(What is expected):
Lift out, unaltered, the lines of the material below between the line holding "via un webmap" and the line holding "de terre, etc)", counting both.

(Dataset excerpts):
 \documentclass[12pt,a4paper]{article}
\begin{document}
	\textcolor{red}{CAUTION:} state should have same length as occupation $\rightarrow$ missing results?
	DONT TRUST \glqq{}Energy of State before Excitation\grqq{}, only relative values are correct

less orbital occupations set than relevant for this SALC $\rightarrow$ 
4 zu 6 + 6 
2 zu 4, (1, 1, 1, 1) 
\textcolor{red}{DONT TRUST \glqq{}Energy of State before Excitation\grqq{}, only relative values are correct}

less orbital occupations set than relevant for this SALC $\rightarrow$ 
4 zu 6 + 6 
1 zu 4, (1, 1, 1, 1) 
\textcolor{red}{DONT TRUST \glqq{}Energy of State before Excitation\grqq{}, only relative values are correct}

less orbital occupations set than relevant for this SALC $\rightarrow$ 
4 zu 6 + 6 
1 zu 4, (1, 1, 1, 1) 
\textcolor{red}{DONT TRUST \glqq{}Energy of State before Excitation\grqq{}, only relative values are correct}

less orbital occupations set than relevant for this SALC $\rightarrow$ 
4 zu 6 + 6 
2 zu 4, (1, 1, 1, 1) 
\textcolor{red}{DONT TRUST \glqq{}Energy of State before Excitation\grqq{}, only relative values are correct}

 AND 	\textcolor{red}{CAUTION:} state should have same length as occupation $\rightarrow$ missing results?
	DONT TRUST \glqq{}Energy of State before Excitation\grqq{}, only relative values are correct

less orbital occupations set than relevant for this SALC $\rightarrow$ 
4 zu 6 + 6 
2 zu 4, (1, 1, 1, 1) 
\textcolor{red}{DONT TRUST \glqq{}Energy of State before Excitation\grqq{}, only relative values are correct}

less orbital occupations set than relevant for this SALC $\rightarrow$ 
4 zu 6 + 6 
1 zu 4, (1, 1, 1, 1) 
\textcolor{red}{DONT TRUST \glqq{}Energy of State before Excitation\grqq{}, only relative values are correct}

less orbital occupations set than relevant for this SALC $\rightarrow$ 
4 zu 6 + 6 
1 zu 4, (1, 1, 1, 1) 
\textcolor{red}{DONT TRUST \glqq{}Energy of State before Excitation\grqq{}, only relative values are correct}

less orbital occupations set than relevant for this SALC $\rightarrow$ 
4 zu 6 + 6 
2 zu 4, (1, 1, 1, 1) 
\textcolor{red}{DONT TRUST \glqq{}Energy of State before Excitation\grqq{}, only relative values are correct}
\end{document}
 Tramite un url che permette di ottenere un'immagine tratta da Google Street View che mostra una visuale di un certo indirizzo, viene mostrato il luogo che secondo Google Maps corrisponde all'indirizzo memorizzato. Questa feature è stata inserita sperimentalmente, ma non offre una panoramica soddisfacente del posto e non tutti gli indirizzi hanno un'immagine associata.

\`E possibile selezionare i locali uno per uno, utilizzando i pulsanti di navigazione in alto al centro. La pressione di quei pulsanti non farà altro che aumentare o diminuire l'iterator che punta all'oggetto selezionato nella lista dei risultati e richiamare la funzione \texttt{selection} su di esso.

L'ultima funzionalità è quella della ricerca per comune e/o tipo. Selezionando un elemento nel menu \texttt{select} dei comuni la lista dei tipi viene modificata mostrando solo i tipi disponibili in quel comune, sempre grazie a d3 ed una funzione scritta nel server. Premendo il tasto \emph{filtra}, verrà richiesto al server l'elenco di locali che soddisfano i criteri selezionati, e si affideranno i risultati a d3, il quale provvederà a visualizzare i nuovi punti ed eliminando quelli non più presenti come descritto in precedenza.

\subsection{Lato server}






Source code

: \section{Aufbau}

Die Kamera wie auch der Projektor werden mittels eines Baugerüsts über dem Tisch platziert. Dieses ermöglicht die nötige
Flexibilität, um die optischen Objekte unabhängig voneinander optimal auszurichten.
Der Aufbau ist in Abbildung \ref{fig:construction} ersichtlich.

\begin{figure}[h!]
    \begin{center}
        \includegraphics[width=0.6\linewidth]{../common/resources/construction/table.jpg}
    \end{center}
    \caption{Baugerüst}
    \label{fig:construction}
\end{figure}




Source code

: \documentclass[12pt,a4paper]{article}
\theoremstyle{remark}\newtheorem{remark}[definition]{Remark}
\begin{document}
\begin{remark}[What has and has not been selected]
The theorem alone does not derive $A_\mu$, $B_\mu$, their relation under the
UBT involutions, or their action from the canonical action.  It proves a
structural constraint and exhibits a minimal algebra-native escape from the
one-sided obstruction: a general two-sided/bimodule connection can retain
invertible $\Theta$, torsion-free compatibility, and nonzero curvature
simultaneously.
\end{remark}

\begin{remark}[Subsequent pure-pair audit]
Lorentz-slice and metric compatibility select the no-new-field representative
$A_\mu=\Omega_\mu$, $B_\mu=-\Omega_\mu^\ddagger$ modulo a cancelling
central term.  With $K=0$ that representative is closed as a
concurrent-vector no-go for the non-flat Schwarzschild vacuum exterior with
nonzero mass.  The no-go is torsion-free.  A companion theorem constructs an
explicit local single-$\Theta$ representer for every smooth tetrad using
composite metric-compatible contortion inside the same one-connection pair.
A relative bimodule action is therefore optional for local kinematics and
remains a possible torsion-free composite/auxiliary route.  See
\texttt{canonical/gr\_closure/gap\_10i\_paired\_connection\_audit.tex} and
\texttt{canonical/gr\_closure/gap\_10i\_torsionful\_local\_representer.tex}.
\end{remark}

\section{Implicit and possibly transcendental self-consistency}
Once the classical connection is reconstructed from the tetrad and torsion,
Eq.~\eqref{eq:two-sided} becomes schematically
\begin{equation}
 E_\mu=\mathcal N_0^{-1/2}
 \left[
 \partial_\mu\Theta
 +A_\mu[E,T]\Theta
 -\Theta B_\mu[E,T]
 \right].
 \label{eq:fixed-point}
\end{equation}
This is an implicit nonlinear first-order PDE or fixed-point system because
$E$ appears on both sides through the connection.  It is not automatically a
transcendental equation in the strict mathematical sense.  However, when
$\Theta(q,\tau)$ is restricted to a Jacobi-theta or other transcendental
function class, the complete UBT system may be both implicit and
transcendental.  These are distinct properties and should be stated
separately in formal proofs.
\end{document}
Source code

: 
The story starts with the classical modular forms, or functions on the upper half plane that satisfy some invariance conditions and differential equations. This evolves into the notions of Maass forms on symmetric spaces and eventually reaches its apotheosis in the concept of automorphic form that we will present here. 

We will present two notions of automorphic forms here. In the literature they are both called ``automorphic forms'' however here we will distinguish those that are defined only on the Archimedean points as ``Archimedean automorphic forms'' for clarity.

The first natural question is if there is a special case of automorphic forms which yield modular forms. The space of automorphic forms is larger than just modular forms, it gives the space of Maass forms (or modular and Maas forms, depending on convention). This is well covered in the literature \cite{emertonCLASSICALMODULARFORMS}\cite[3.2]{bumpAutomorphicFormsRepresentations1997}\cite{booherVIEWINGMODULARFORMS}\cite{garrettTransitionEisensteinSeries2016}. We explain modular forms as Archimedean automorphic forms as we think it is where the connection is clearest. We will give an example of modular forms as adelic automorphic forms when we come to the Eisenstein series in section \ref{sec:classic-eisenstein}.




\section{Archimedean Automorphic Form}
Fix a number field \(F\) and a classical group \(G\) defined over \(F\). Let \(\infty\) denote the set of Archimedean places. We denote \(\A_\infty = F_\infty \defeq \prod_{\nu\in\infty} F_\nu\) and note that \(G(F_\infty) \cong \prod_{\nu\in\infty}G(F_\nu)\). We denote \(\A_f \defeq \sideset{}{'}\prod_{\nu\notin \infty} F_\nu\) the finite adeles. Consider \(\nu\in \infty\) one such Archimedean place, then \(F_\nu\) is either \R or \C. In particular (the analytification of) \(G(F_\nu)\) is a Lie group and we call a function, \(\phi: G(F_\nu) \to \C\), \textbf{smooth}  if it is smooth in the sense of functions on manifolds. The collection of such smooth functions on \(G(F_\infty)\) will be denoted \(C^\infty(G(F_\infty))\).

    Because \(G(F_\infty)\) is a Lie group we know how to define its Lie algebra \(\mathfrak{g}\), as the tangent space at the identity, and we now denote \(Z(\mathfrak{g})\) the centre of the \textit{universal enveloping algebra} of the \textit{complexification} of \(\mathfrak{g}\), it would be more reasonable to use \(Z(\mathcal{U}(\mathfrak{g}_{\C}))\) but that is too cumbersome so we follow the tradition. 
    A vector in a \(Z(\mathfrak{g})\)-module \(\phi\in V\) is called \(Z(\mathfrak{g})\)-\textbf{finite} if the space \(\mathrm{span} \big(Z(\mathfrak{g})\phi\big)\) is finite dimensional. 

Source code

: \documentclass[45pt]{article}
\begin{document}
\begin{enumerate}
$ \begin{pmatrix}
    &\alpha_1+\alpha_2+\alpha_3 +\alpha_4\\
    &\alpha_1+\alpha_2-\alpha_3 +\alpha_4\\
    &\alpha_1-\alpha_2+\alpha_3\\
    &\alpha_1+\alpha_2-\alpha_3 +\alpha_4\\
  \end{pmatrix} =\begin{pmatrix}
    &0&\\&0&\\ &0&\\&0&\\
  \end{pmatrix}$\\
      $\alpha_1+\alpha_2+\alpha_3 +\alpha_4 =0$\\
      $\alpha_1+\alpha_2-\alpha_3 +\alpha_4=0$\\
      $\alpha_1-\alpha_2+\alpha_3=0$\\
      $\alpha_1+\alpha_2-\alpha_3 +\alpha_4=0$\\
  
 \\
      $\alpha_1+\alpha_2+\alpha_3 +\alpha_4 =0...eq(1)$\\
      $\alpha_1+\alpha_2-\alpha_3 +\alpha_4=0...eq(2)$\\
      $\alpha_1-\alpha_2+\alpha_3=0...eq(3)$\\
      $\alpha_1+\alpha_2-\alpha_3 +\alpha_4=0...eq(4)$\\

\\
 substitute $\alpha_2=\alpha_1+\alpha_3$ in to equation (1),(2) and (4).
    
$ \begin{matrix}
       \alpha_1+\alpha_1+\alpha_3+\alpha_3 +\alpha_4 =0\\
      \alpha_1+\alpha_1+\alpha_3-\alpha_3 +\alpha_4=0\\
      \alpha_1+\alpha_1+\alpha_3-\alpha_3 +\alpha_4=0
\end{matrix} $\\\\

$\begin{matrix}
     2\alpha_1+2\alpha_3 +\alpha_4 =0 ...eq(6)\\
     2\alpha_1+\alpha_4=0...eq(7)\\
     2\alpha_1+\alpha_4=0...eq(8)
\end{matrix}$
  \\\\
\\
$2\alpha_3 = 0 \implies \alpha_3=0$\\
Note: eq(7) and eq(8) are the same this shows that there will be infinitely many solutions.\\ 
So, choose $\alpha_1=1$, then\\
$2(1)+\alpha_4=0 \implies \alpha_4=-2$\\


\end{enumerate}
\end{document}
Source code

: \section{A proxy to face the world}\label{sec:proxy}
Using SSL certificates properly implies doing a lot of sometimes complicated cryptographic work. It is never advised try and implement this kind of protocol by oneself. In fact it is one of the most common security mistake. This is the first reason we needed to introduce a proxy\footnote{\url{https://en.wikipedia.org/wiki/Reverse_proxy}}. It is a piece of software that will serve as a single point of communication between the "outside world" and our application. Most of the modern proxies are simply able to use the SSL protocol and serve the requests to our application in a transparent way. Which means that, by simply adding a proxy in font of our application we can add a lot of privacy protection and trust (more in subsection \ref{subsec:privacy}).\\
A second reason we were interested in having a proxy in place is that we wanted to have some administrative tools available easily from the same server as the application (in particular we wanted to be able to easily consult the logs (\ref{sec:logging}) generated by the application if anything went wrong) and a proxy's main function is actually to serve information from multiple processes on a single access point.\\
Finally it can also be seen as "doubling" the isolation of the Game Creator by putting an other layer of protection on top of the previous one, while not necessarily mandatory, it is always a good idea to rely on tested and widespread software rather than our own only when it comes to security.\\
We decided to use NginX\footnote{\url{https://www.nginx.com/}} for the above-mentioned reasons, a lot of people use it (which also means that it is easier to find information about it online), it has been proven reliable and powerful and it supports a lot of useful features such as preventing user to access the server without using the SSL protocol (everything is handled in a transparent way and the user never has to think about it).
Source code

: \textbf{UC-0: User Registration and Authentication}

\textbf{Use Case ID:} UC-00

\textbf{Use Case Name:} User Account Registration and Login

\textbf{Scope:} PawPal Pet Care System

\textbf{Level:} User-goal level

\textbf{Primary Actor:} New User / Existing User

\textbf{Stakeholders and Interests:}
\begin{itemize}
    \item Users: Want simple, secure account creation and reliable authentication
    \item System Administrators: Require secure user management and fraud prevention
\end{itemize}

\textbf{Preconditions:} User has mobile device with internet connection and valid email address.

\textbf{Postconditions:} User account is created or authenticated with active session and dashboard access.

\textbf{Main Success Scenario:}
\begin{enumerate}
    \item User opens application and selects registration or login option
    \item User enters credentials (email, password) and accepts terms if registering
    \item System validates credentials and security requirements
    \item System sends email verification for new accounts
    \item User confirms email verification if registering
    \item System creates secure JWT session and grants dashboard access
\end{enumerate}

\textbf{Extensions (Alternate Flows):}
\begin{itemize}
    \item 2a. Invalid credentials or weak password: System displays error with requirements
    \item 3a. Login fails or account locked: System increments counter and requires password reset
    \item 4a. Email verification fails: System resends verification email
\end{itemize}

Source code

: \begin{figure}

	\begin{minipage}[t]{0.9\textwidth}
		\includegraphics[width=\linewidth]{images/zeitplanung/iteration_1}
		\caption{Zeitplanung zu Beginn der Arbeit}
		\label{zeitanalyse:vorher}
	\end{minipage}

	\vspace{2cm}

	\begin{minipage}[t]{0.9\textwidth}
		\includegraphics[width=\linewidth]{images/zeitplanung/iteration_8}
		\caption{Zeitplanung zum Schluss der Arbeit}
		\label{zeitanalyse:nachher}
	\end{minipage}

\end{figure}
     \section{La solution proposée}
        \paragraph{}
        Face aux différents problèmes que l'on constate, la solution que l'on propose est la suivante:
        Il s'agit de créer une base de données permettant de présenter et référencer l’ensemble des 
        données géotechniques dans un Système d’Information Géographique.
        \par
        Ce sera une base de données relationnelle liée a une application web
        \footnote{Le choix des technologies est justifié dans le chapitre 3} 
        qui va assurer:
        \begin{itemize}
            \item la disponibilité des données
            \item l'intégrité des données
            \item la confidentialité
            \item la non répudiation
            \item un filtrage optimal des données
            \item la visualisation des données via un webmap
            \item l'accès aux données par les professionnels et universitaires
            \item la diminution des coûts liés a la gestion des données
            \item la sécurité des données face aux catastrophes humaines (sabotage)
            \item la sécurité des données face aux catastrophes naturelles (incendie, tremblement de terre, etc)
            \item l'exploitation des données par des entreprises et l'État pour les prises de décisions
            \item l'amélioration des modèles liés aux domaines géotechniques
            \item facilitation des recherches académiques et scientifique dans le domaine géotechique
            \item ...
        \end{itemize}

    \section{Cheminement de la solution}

(Exercise result):
            \item la visualisation des données via un webmap
            \item l'accès aux données par les professionnels et universitaires
            \item la diminution des coûts liés a la gestion des données
            \item la sécurité des données face aux catastrophes humaines (sabotage)
            \item la sécurité des données face aux catastrophes naturelles (incendie, tremblement de terre, etc)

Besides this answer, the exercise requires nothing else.